● Task
Your response must consist of one number: how many lines in this material contain the word "Science".

+++

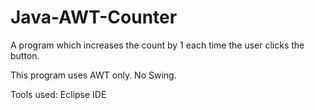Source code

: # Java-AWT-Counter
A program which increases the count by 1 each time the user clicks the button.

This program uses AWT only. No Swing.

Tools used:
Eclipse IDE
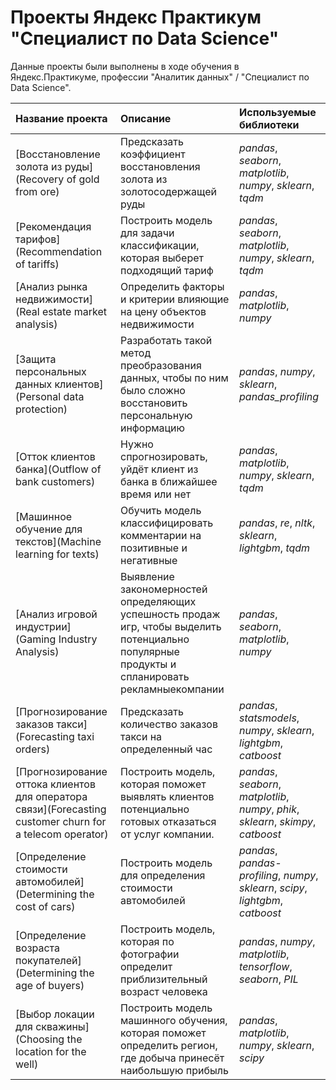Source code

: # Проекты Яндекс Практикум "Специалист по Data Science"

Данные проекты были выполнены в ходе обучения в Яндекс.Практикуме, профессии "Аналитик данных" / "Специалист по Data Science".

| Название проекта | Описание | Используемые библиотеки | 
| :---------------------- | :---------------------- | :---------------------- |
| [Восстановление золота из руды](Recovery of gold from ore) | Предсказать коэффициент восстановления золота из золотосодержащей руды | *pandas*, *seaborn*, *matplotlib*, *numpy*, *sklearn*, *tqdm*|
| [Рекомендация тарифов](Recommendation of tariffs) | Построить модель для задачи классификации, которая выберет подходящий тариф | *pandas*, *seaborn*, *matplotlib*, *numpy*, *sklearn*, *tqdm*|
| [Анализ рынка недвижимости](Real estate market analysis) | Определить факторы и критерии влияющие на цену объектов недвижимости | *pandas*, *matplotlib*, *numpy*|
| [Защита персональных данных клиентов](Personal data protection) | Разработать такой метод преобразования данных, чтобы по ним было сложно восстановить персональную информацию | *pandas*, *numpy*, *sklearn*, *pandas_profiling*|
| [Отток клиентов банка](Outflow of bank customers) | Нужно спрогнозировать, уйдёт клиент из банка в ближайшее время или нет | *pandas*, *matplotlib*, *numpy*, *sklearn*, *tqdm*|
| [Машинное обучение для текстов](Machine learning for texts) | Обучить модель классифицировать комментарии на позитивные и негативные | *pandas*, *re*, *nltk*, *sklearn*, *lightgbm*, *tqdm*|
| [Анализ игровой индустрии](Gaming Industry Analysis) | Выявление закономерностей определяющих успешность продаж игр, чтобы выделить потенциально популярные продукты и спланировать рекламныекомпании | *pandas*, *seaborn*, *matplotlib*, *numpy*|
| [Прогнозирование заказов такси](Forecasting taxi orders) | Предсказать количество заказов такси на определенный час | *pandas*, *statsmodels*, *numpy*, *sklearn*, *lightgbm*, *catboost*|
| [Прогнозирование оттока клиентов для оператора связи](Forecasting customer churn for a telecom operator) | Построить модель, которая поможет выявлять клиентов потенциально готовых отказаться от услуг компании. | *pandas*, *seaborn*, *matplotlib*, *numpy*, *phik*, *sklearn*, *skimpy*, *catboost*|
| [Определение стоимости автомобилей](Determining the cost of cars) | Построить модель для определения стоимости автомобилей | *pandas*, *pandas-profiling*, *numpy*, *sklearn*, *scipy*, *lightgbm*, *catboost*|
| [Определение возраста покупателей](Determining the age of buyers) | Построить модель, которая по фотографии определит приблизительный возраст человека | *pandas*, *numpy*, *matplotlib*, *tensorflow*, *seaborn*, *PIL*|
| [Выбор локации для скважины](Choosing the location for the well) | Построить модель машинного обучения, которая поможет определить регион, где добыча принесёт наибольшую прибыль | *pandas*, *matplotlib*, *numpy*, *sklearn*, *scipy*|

+++

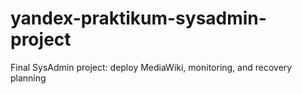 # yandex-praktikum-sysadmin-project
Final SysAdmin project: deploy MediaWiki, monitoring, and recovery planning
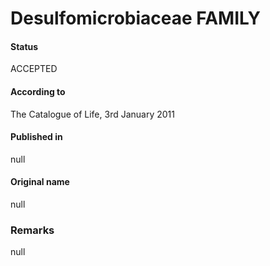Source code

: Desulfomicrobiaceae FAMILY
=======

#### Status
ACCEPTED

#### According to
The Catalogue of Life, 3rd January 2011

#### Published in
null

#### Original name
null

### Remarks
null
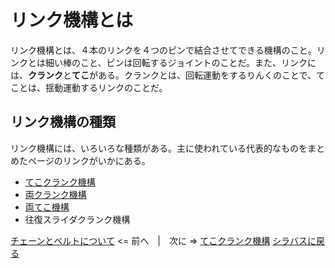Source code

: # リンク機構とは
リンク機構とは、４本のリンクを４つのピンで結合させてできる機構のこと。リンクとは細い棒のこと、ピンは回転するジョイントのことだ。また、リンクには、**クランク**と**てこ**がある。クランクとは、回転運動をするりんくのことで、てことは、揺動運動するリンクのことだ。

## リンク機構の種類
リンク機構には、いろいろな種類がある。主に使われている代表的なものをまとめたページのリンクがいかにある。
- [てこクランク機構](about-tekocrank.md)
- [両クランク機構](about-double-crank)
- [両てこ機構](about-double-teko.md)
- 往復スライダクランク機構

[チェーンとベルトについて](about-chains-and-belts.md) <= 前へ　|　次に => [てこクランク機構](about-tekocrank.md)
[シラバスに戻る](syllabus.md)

+++

● Response area
2